------ Records ------

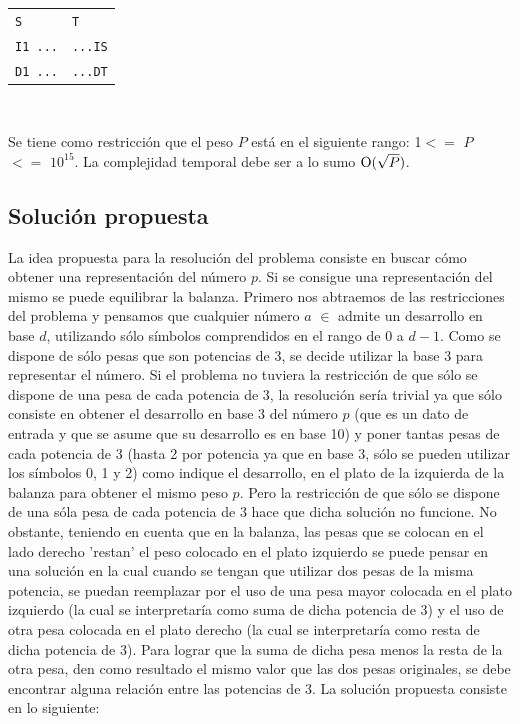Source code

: 	\begin{tabular}{ll}
		\texttt{S} & \texttt{T} \\
		\texttt{I1 ...} & \texttt{...IS} \\
		\texttt{D1 ...} & \texttt{...DT} \\
	\end{tabular}

	~

	Se tiene como restricción que el peso $P$ está en el siguiente rango: 1$<=$ $P$ $<=$ $10^{15}$. La complejidad temporal debe ser a lo sumo $\operatorname{O}(\sqrt{P})$. 

    \subsection{Solución propuesta}

	La idea propuesta para la resolución del problema consiste en buscar cómo obtener una representación del número $p$. Si se consigue una representación del mismo se puede equilibrar la balanza. Primero nos abtraemos de las restricciones del problema y pensamos que cualquier número $a$ $\in$  admite un desarrollo en base $d$, utilizando sólo símbolos comprendidos en el rango de 0 a $d-1$. Como se dispone de sólo pesas que son potencias de 3, se decide utilizar la base 3 para representar el número. Si el problema no tuviera la restricción de que sólo se dispone de una pesa de cada potencia de 3, la resolución sería trivial ya que sólo consiste en obtener el desarrollo en base 3 del número $p$ (que es un dato de entrada y que se asume que su desarrollo es en base 10) y poner tantas pesas de cada potencia de 3 (hasta 2 por potencia ya que en base 3, sólo se pueden utilizar los símbolos 0, 1 y 2) como indique el desarrollo, en el plato de la izquierda de la balanza para obtener el mismo peso $p$. Pero la restricción de que sólo se dispone de una sóla pesa de cada potencia de 3 hace que dicha solución no funcione. No obstante, teniendo en cuenta que en la balanza, las pesas que se colocan en el lado derecho 'restan' el peso colocado en el plato izquierdo se puede pensar en una solución en la cual cuando se tengan que utilizar dos pesas de la misma potencia, se puedan reemplazar por el uso de una pesa mayor colocada en el plato izquierdo (la cual se interpretaría como suma de dicha potencia de 3) y el uso de otra pesa colocada en el plato derecho (la cual se interpretaría como resta de dicha potencia de 3). Para lograr que la suma de dicha pesa menos la resta de la otra pesa, den como resultado el mismo valor que las dos pesas originales, se debe encontrar alguna relación entre las potencias de 3. La solución propuesta consiste en lo siguiente:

------

Task to carry out:
Go through the data and copy every line that includes "texttt".

The answer:
		\texttt{S} & \texttt{T} \\
		\texttt{I1 ...} & \texttt{...IS} \\
		\texttt{D1 ...} & \texttt{...DT} \\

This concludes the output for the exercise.